* **EXERCISE PROMPT**
A verbatim copy of each record is required.

[Records from a dataset]
□ □ □ □ □

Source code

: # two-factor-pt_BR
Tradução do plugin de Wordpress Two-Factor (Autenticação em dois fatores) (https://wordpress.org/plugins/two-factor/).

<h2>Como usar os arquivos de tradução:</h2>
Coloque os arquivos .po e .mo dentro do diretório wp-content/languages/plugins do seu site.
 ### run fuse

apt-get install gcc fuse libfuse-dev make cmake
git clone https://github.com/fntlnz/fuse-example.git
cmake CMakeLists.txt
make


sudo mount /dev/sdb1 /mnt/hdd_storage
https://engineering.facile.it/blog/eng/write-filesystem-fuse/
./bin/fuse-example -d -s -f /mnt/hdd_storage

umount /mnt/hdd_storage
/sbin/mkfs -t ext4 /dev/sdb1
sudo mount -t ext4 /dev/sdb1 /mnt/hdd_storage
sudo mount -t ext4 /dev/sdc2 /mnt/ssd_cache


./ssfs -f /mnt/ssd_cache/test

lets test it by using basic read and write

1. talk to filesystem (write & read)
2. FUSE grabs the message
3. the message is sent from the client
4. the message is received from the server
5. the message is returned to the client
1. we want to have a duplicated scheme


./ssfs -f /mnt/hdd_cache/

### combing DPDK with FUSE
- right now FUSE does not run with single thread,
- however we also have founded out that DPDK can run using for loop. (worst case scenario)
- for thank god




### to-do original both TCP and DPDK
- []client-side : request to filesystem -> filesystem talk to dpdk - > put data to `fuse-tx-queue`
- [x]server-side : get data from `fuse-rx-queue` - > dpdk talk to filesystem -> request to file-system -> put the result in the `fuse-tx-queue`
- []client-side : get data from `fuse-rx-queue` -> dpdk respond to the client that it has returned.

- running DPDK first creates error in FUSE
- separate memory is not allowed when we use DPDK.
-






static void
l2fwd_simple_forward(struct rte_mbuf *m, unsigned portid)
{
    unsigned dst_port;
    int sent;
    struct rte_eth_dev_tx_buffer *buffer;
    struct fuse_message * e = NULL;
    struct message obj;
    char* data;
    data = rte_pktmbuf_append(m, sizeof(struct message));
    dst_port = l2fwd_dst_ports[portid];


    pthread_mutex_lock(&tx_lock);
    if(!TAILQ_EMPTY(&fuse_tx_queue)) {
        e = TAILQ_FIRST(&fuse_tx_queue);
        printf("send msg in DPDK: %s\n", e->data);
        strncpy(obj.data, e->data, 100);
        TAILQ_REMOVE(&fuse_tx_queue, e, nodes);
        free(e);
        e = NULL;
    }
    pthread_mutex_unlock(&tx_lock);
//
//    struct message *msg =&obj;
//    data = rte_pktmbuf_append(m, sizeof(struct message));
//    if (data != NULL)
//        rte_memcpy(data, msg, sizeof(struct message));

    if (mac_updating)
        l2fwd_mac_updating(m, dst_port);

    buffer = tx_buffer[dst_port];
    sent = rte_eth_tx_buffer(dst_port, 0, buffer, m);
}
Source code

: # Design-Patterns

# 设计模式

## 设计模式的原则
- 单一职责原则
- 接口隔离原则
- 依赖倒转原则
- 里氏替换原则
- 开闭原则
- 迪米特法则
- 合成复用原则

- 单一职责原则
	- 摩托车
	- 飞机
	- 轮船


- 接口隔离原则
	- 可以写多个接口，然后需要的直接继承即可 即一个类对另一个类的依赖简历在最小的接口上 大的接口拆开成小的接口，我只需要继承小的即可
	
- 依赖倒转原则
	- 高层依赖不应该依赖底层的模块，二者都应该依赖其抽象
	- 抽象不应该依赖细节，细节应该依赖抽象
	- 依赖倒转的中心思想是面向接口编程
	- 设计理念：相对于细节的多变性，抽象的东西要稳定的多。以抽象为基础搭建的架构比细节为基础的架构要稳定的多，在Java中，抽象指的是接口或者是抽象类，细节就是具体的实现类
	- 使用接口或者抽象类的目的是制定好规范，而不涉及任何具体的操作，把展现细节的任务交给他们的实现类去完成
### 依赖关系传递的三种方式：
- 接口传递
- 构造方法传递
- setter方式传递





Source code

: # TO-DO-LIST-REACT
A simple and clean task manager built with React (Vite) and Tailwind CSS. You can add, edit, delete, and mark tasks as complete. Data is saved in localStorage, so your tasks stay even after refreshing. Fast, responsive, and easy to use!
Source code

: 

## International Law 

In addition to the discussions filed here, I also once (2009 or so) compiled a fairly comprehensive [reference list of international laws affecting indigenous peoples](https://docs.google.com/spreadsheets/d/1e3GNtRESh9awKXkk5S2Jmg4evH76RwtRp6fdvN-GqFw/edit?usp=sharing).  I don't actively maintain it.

□ □ □ □ □

* **TASK RESULT**
Source code

: # two-factor-pt_BR
Tradução do plugin de Wordpress Two-Factor (Autenticação em dois fatores) (https://wordpress.org/plugins/two-factor/).

<h2>Como usar os arquivos de tradução:</h2>
Coloque os arquivos .po e .mo dentro do diretório wp-content/languages/plugins do seu site.
 ### run fuse

apt-get install gcc fuse libfuse-dev make cmake
git clone https://github.com/fntlnz/fuse-example.git
cmake CMakeLists.txt
make


sudo mount /dev/sdb1 /mnt/hdd_storage
https://engineering.facile.it/blog/eng/write-filesystem-fuse/
./bin/fuse-example -d -s -f /mnt/hdd_storage

umount /mnt/hdd_storage
/sbin/mkfs -t ext4 /dev/sdb1
sudo mount -t ext4 /dev/sdb1 /mnt/hdd_storage
sudo mount -t ext4 /dev/sdc2 /mnt/ssd_cache


./ssfs -f /mnt/ssd_cache/test

lets test it by using basic read and write

1. talk to filesystem (write & read)
2. FUSE grabs the message
3. the message is sent from the client
4. the message is received from the server
5. the message is returned to the client
1. we want to have a duplicated scheme


./ssfs -f /mnt/hdd_cache/

### combing DPDK with FUSE
- right now FUSE does not run with single thread,
- however we also have founded out that DPDK can run using for loop. (worst case scenario)
- for thank god




### to-do original both TCP and DPDK
- []client-side : request to filesystem -> filesystem talk to dpdk - > put data to `fuse-tx-queue`
- [x]server-side : get data from `fuse-rx-queue` - > dpdk talk to filesystem -> request to file-system -> put the result in the `fuse-tx-queue`
- []client-side : get data from `fuse-rx-queue` -> dpdk respond to the client that it has returned.

- running DPDK first creates error in FUSE
- separate memory is not allowed when we use DPDK.
-






static void
l2fwd_simple_forward(struct rte_mbuf *m, unsigned portid)
{
    unsigned dst_port;
    int sent;
    struct rte_eth_dev_tx_buffer *buffer;
    struct fuse_message * e = NULL;
    struct message obj;
    char* data;
    data = rte_pktmbuf_append(m, sizeof(struct message));
    dst_port = l2fwd_dst_ports[portid];


    pthread_mutex_lock(&tx_lock);
    if(!TAILQ_EMPTY(&fuse_tx_queue)) {
        e = TAILQ_FIRST(&fuse_tx_queue);
        printf("send msg in DPDK: %s\n", e->data);
        strncpy(obj.data, e->data, 100);
        TAILQ_REMOVE(&fuse_tx_queue, e, nodes);
        free(e);
        e = NULL;
    }
    pthread_mutex_unlock(&tx_lock);
//
//    struct message *msg =&obj;
//    data = rte_pktmbuf_append(m, sizeof(struct message));
//    if (data != NULL)
//        rte_memcpy(data, msg, sizeof(struct message));

    if (mac_updating)
        l2fwd_mac_updating(m, dst_port);

    buffer = tx_buffer[dst_port];
    sent = rte_eth_tx_buffer(dst_port, 0, buffer, m);
}
Source code

: # Design-Patterns

# 设计模式

## 设计模式的原则
- 单一职责原则
- 接口隔离原则
- 依赖倒转原则
- 里氏替换原则
- 开闭原则
- 迪米特法则
- 合成复用原则

- 单一职责原则
	- 摩托车
	- 飞机
	- 轮船


- 接口隔离原则
	- 可以写多个接口，然后需要的直接继承即可 即一个类对另一个类的依赖简历在最小的接口上 大的接口拆开成小的接口，我只需要继承小的即可
	
- 依赖倒转原则
	- 高层依赖不应该依赖底层的模块，二者都应该依赖其抽象
	- 抽象不应该依赖细节，细节应该依赖抽象
	- 依赖倒转的中心思想是面向接口编程
	- 设计理念：相对于细节的多变性，抽象的东西要稳定的多。以抽象为基础搭建的架构比细节为基础的架构要稳定的多，在Java中，抽象指的是接口或者是抽象类，细节就是具体的实现类
	- 使用接口或者抽象类的目的是制定好规范，而不涉及任何具体的操作，把展现细节的任务交给他们的实现类去完成
### 依赖关系传递的三种方式：
- 接口传递
- 构造方法传递
- setter方式传递





Source code

: # TO-DO-LIST-REACT
A simple and clean task manager built with React (Vite) and Tailwind CSS. You can add, edit, delete, and mark tasks as complete. Data is saved in localStorage, so your tasks stay even after refreshing. Fast, responsive, and easy to use!
Source code

: 

## International Law 

In addition to the discussions filed here, I also once (2009 or so) compiled a fairly comprehensive [reference list of international laws affecting indigenous peoples](https://docs.google.com/spreadsheets/d/1e3GNtRESh9awKXkk5S2Jmg4evH76RwtRp6fdvN-GqFw/edit?usp=sharing).  I don't actively maintain it.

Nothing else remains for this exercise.